» Exercise
The answer must be every line below that holds the word "equation".

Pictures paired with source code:
*** Block opens ***

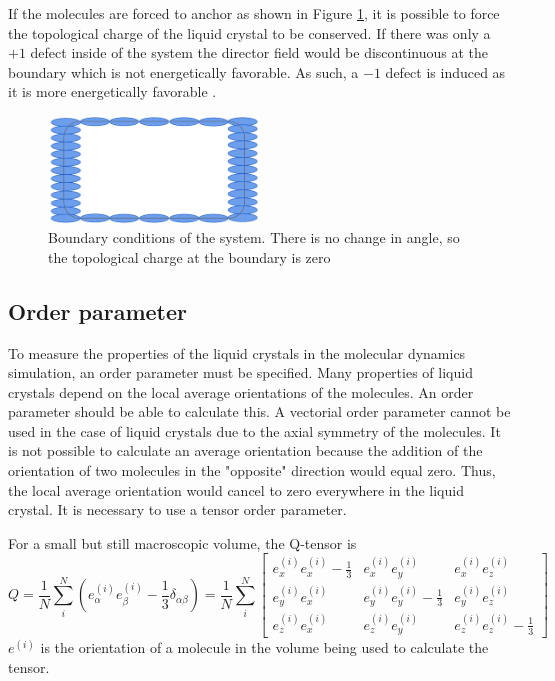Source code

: \documentclass[preprint, aps]{revtex4-1}
\begin{document}
If the molecules are forced to anchor as shown in Figure \ref{fig:bc}, it is 
possible to force the topological charge of the liquid crystal to be conserved. 
If there was only a $+1$ defect inside of the system the director field would be
discontinuous at the boundary which is not energetically favorable. As such, a
$-1$ defect is induced as it is more energetically favorable \cite{stark01}.
	\begin{figure}[H]
		\centering
		\includegraphics[width=0.5\textwidth]{bc.png}
		\caption{Boundary conditions of the system. There is no change in angle,
		so the topological charge at the boundary is zero}
		\label{fig:bc}
	\end{figure}

\subsection*{Order parameter}
To measure the properties of the liquid crystals in the molecular dynamics 
simulation, an order parameter must be specified. Many properties of liquid
crystals depend on the local average orientations of the molecules. An order
parameter should be able to calculate this. A vectorial order parameter cannot 
be used in the case of liquid crystals due to the axial symmetry of the 
molecules. It is not possible to calculate an average orientation because the 
addition of the orientation of two molecules in the "opposite" direction would 
equal zero. Thus, the local average orientation would cancel to zero
everywhere in the liquid crystal. It is necessary to use a tensor order 
parameter. 

For a small but still macroscopic volume, the Q-tensor is
	\begin{equation} \label{q-tensor}
		Q = \frac{1}{N} \sum_{i}^{N} 
		(e_{\alpha}^{(i)} e_{\beta}^{(i)} - \frac{1}{3}\delta_{\alpha\beta})
		= \frac{1}{N} \sum_{i}^{N}
		\begin{bmatrix}
			e_x^{(i)}e_x^{(i)} - \frac{1}{3} 
			& e_x^{(i)}e_y^{(i)} 
			& e_x^{(i)}e_z^{(i)} \\

			e_y^{(i)}e_x^{(i)} 
			& e_y^{(i)}e_y^{(i)} - \frac{1}{3} 
			& e_y^{(i)}e_z^{(i)} \\

			e_z^{(i)}e_x^{(i)} 
			& e_z^{(i)}e_y^{(i)} 
			& e_z^{(i)}e_z^{(i)} - \frac{1}{3}
		\end{bmatrix}
	\end{equation}
$e^{(i)}$ is the orientation of a molecule in the volume being used to calculate
the tensor. 
\end{document}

*** Block closes ***

» Answer to the exercise
	\begin{equation} \label{q-tensor}
	\end{equation}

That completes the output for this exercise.